Building a persistent RAG memory system for Claude Code with remote access.

The Problem

Claude Code sessions are ephemeral. Every time you start a new conversation, context from previous sessions is lost. File-based memory (markdown files in ~/.claude/) helps, but it's limited — flat text with no semantic search, no cross-machine access, and no way to query by relevance. When you're working across multiple machines (a development server and a local PC), the gap becomes even wider.

We wanted three things:

Semantic memory — store facts, decisions, and project context with vector embeddings so they can be retrieved by meaning, not just keywords
Persistence — memories survive across sessions, reboots, and machine changes
Remote access — the same memory system accessible from any machine running Claude Code

Architecture Overview

Claude Code (any machine)
    ↓ MCP (stdio local / Streamable HTTP remote)
claude-memory server (Node.js + TypeScript)
    ↓ SQL + vector search
Supabase (PostgreSQL + pgvector)
    ↓ embeddings
Voyage AI (voyage-3 model)

claude-memory is an MCP (Model Context Protocol) server that exposes 8 tools to Claude Code:

store_memory — save a memory with type, importance, tags, and auto-generated embeddings
search_memory — semantic vector search with optional filters (type, tags, importance, recency bias)
list_memories — browse by recency, importance, or access frequency
forget_memory — soft-delete outdated memories
summarize_session — persist a session summary
save_session_link — link a session UUID to a label for later retrieval
find_session — look up a past session by label
memory_stats — dashboard of memory system health

The Database Layer

We used the existing Supabase instance (already running for AgentCRM) and added a claude_memory table with pgvector support:

CREATE EXTENSION IF NOT EXISTS vector;

CREATE TABLE IF NOT EXISTS claude_memory (
    id              UUID PRIMARY KEY DEFAULT gen_random_uuid(),
    memory_type     TEXT NOT NULL,
    content         TEXT NOT NULL,
    title           TEXT,
    tags            TEXT[] DEFAULT '{}',
    source          TEXT,
    session_id      TEXT,
    project         TEXT,
    importance      INTEGER DEFAULT 5,
    embedding       vector(1024),
    -- ... timestamps, access tracking, expiry
);

The embedding column stores 1024-dimensional vectors generated by Voyage AI's voyage-3 model. When a memory is stored, the content is sent to Voyage AI to generate an embedding. When a search is performed, the query is embedded the same way and compared using cosine similarity against all stored memories.

Memory types include: fact, decision, code_pattern, project_context, user_preference, session_summary, debug_insight, architecture, and tool_usage.
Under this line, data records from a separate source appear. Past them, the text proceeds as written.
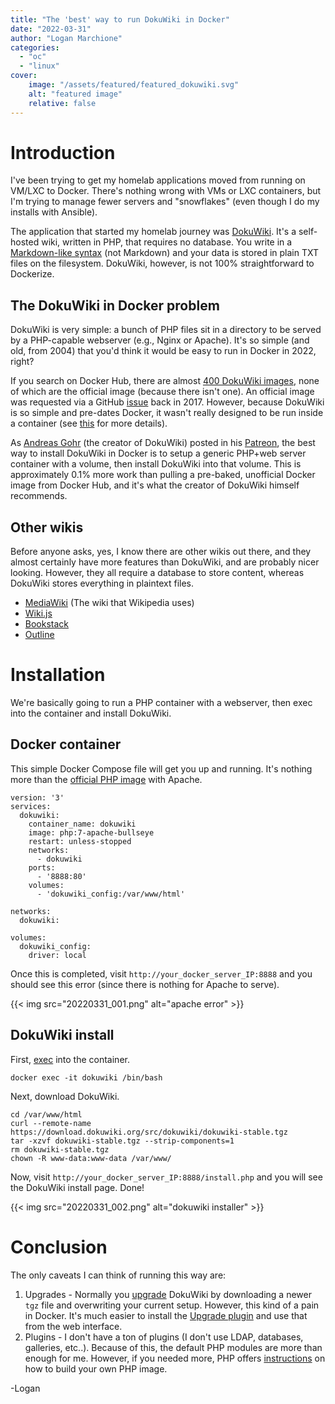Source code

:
 ```yaml
---
title: "The 'best' way to run DokuWiki in Docker"
date: "2022-03-31"
author: "Logan Marchione"
categories:
  - "oc"
  - "linux"
cover:
    image: "/assets/featured/featured_dokuwiki.svg"
    alt: "featured image"
    relative: false
---
```


# Introduction

I've been trying to get my homelab applications moved from running on VM/LXC to Docker. There's nothing wrong with VMs or LXC containers, but I'm trying to manage fewer servers and "snowflakes" (even though I do my installs with Ansible).

The application that started my homelab journey was [DokuWiki](https://www.dokuwiki.org/). It's a self-hosted wiki, written in PHP, that requires no database. You write in a [Markdown-like syntax](https://www.dokuwiki.org/wiki:syntax) (not Markdown) and your data is stored in plain TXT files on the filesystem. DokuWiki, however, is not 100% straightforward to Dockerize.

## The DokuWiki in Docker problem

DokuWiki is very simple: a bunch of PHP files sit in a directory to be served by a PHP-capable webserver (e.g., Nginx or Apache). It's so simple (and old, from 2004) that you'd think it would be easy to run in Docker in 2022, right?

If you search on Docker Hub, there are almost [400 DokuWiki images](https://hub.docker.com/search?q=dokuwiki&type=image), none of which are the official image (because there isn't one). An official image was requested via a GitHub [issue](https://github.com/splitbrain/dokuwiki/issues/1896) back in 2017. However, because DokuWiki is so simple and pre-dates Docker, it wasn't really designed to be run inside a container (see [this](https://github.com/splitbrain/dokuwiki/issues/791) for more details).

As [Andreas Gohr](https://www.splitbrain.org/) (the creator of DokuWiki) posted in his [Patreon](https://www.patreon.com/posts/running-dokuwiki-42961375), the best way to install DokuWiki in Docker is to setup a generic PHP+web server container with a volume, then install DokuWiki into that volume. This is approximately 0.1% more work than pulling a pre-baked, unofficial Docker image from Docker Hub, and it's what the creator of DokuWiki himself recommends.

## Other wikis

Before anyone asks, yes, I know there are other wikis out there, and they almost certainly have more features than DokuWiki, and are probably nicer looking. However, they all require a database to store content, whereas DokuWiki stores everything in plaintext files.

- [MediaWiki](https://www.mediawiki.org/wiki/MediaWiki) (The wiki that Wikipedia uses)
- [Wiki.js](https://js.wiki/)
- [Bookstack](https://www.bookstackapp.com/)
- [Outline](https://www.getoutline.com/)

# Installation

We're basically going to run a PHP container with a webserver, then exec into the container and install DokuWiki.

## Docker container

This simple Docker Compose file will get you up and running. It's nothing more than the [official PHP image](https://hub.docker.com/_/php) with Apache.

```
version: '3'
services:
  dokuwiki:
    container_name: dokuwiki
    image: php:7-apache-bullseye
    restart: unless-stopped
    networks:
      - dokuwiki
    ports:
      - '8888:80'
    volumes:
      - 'dokuwiki_config:/var/www/html'

networks:
  dokuwiki:

volumes:
  dokuwiki_config:
    driver: local
```

Once this is completed, visit `http://your_docker_server_IP:8888` and you should see this error (since there is nothing for Apache to serve).

{{< img src="20220331_001.png" alt="apache error" >}}

## DokuWiki install

First, [exec](https://docs.docker.com/engine/reference/commandline/exec/) into the container.

```
docker exec -it dokuwiki /bin/bash
```

Next, download DokuWiki.
```
cd /var/www/html
curl --remote-name https://download.dokuwiki.org/src/dokuwiki/dokuwiki-stable.tgz
tar -xzvf dokuwiki-stable.tgz --strip-components=1
rm dokuwiki-stable.tgz
chown -R www-data:www-data /var/www/
```

Now, visit `http://your_docker_server_IP:8888/install.php` and you will see the DokuWiki install page. Done!

{{< img src="20220331_002.png" alt="dokuwiki installer" >}}

# Conclusion

The only caveats I can think of running this way are:

1. Upgrades - Normally you [upgrade](https://www.dokuwiki.org/install:upgrade) DokuWiki by downloading a newer `tgz` file and overwriting your current setup. However, this kind of a pain in Docker. It's much easier to install the [Upgrade plugin](https://www.dokuwiki.org/plugin:upgrade) and use that from the web interface.
1. Plugins - I don't have a ton of plugins (I don't use LDAP, databases, galleries, etc..). Because of this, the default PHP modules are more than enough for me. However, if you needed more, PHP offers [instructions](https://github.com/docker-library/docs/blob/master/php/README.md#how-to-install-more-php-extensions) on how to build your own PHP image.

\-Logan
Each memory has an importance score (1–10) that can be used for filtering and ranking.

The MCP Server

The server (~/claude-memory/src/) is built with:

@modelcontextprotocol/sdk — MCP server framework
@supabase/supabase-js — database client
Express — HTTP server for remote access
Zod — config validation
Voyage AI — embedding generation

Dual Transport

The key design decision was supporting two transports:

Stdio — for local Claude Code on the same machine. The server runs as a child process, communicating over stdin/stdout. Zero network overhead, no auth needed.

{
  "claude-memory": {
    "command": "node",
    "args": ["/home/rdpuser/claude-memory/dist/index.js", "--stdio"]
  }
}

Streamable HTTP — for remote Claude Code instances. The server listens on port 3002 with a single /mcp endpoint that handles all MCP traffic. Protected by bearer token authentication.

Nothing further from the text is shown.